Tetapi jika Anies-Sandi gagal dalam merealisasikan simbol pemimpin muslim ini dalam sifat-sifat kemuliaan tadi maka tsunami politik kepada ummat Islam akan terjadi. Tentunya pihak pihak yang tidak menginginkan kepemimpinan muslim tumbuh berkembang secara mulus di Indonesia akan sekuat tenaga melakukan tipu daya untuk menghancurkan citra Anies-Sandi sebagai pemimpin muslim. Disinilah perlunya Anies-Sandi harus mulai waspada dalam melakukan tindak tanduk selama dia menjabat nanti. Umpamanya saja, pemilihan teman dalam membersamai menjalankan roda pemerintahan nanti harus benar benar selektif dan teruji integritasnya, seringkali jebakan jebakan kekuasaan mencari pintu masuknya dari para staf ahli/staf khusus atau semisal. Belum lagi jebakan jebakan lain yang tentunya Anies-Sandi sudah pasti berkaca dengan banyaknya kasus kasus pejabat selama ini. Oleh sebab itu, Anies-Sandi harus mulai menjadwalkan dirinya sering sering bertemu para ulama yang ikhlas dan lurus, karena kedekatan dengan ulama tersebut akan menjadi indikator bahwa Anies-Sandi adalah masih pemimpin Muslim yang selalu dibimbing dengan nilai nilai kemuliaan dalam menjalankan roda pemerintahannya. Kedekatan dengan ulama ini juga akan menjadi contoh bagi ummat bahwa ulama harus menjadi figur yang harus didengar dalam menjalani kehidupan di dunia ini yang penuh dengan godaan dan tipuan.

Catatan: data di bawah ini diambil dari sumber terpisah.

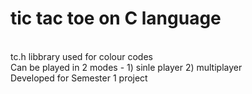 # tic tac toe on C language 
<br>
tc.h libbrary used for colour codes 
<br>
Can be played in 2 modes - 1) sinle player 2) multiplayer
<br>
Developed for Semester 1 project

Tentu kita berdoa agar Anies-Sandi dapat menjalankan roda pemerintahanya secara amanah dan agar Anies-Sandi selalu memohon pertolongan Allah dalam menjalankan roda pemerintahannya. Karena pemimpin yang tidak meminta minta kekuasaan maka Allah akan tolong mereka sesuai dengan hadits Rasulullah S.A.W. “Janganlah engkau meminta kepemimpinan (jabatan). Karena jika engkau diberi tanpa memintanya, niscaya engkau akan ditolong (oleh Allah dengan diberi taufik kepada kebenaran). Namun jika diserahkan kepadamu karena permintaanmu, niscaya akan dibebankan kepadamu (tidak akan ditolong).” (HR. Bukhari no. 7146). Wallahu a’lam Bishawab.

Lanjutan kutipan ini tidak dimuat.